— ABOUT THIS EXERCISE —
Please write out each entry exactly as it appears.

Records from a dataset

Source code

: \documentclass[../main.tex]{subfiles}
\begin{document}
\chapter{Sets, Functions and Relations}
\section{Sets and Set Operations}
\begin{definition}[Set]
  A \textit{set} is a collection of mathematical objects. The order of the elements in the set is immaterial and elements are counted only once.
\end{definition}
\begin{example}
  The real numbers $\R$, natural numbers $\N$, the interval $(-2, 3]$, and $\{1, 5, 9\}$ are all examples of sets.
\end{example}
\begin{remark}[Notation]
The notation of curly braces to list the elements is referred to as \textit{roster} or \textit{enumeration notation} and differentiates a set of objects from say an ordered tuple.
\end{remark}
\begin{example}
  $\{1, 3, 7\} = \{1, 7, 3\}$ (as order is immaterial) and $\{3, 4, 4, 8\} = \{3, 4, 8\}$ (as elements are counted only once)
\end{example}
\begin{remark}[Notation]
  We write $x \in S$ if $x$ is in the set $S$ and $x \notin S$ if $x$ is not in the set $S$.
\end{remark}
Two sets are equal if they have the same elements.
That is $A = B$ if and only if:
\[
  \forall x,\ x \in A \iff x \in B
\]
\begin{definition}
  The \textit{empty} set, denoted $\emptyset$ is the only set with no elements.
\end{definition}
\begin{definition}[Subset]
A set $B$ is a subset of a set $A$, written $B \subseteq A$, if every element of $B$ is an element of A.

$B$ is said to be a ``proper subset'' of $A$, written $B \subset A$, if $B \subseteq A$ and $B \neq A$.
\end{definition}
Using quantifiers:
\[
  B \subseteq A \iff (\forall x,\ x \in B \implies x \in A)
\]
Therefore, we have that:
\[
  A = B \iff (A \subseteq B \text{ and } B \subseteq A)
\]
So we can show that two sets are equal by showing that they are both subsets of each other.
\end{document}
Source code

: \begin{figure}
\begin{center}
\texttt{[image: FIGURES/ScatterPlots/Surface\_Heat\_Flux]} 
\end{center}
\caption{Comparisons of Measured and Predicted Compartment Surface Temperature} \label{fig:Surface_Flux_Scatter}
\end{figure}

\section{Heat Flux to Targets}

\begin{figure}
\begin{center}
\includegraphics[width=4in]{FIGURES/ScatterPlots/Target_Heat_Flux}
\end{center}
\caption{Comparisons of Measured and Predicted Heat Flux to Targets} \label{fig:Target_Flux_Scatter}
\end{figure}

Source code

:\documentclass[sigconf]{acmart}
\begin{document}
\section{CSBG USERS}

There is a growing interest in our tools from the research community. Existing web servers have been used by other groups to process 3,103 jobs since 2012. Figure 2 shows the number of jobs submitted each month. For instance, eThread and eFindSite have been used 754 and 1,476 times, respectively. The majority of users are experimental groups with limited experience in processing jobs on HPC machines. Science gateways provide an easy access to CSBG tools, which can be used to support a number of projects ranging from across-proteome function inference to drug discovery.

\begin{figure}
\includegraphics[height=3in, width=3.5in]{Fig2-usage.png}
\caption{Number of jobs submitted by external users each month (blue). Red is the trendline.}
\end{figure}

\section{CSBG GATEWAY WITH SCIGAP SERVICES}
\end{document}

— YOUR SOLUTION —
Source code

: \documentclass[../main.tex]{subfiles}
\begin{document}
\chapter{Sets, Functions and Relations}
\section{Sets and Set Operations}
\begin{definition}[Set]
  A \textit{set} is a collection of mathematical objects. The order of the elements in the set is immaterial and elements are counted only once.
\end{definition}
\begin{example}
  The real numbers $\R$, natural numbers $\N$, the interval $(-2, 3]$, and $\{1, 5, 9\}$ are all examples of sets.
\end{example}
\begin{remark}[Notation]
The notation of curly braces to list the elements is referred to as \textit{roster} or \textit{enumeration notation} and differentiates a set of objects from say an ordered tuple.
\end{remark}
\begin{example}
  $\{1, 3, 7\} = \{1, 7, 3\}$ (as order is immaterial) and $\{3, 4, 4, 8\} = \{3, 4, 8\}$ (as elements are counted only once)
\end{example}
\begin{remark}[Notation]
  We write $x \in S$ if $x$ is in the set $S$ and $x \notin S$ if $x$ is not in the set $S$.
\end{remark}
Two sets are equal if they have the same elements.
That is $A = B$ if and only if:
\[
  \forall x,\ x \in A \iff x \in B
\]
\begin{definition}
  The \textit{empty} set, denoted $\emptyset$ is the only set with no elements.
\end{definition}
\begin{definition}[Subset]
A set $B$ is a subset of a set $A$, written $B \subseteq A$, if every element of $B$ is an element of A.

$B$ is said to be a ``proper subset'' of $A$, written $B \subset A$, if $B \subseteq A$ and $B \neq A$.
\end{definition}
Using quantifiers:
\[
  B \subseteq A \iff (\forall x,\ x \in B \implies x \in A)
\]
Therefore, we have that:
\[
  A = B \iff (A \subseteq B \text{ and } B \subseteq A)
\]
So we can show that two sets are equal by showing that they are both subsets of each other.
\end{document}
Source code

: \begin{figure}
\begin{center}
\texttt{[image: FIGURES/ScatterPlots/Surface\_Heat\_Flux]} 
\end{center}
\caption{Comparisons of Measured and Predicted Compartment Surface Temperature} \label{fig:Surface_Flux_Scatter}
\end{figure}

\section{Heat Flux to Targets}

\begin{figure}
\begin{center}
\includegraphics[width=4in]{FIGURES/ScatterPlots/Target_Heat_Flux}
\end{center}
\caption{Comparisons of Measured and Predicted Heat Flux to Targets} \label{fig:Target_Flux_Scatter}
\end{figure}

Source code

:\documentclass[sigconf]{acmart}
\begin{document}
\section{CSBG USERS}

There is a growing interest in our tools from the research community. Existing web servers have been used by other groups to process 3,103 jobs since 2012. Figure 2 shows the number of jobs submitted each month. For instance, eThread and eFindSite have been used 754 and 1,476 times, respectively. The majority of users are experimental groups with limited experience in processing jobs on HPC machines. Science gateways provide an easy access to CSBG tools, which can be used to support a number of projects ranging from across-proteome function inference to drug discovery.

\begin{figure}
\includegraphics[height=3in, width=3.5in]{Fig2-usage.png}
\caption{Number of jobs submitted by external users each month (blue). Red is the trendline.}
\end{figure}

\section{CSBG GATEWAY WITH SCIGAP SERVICES}
\end{document}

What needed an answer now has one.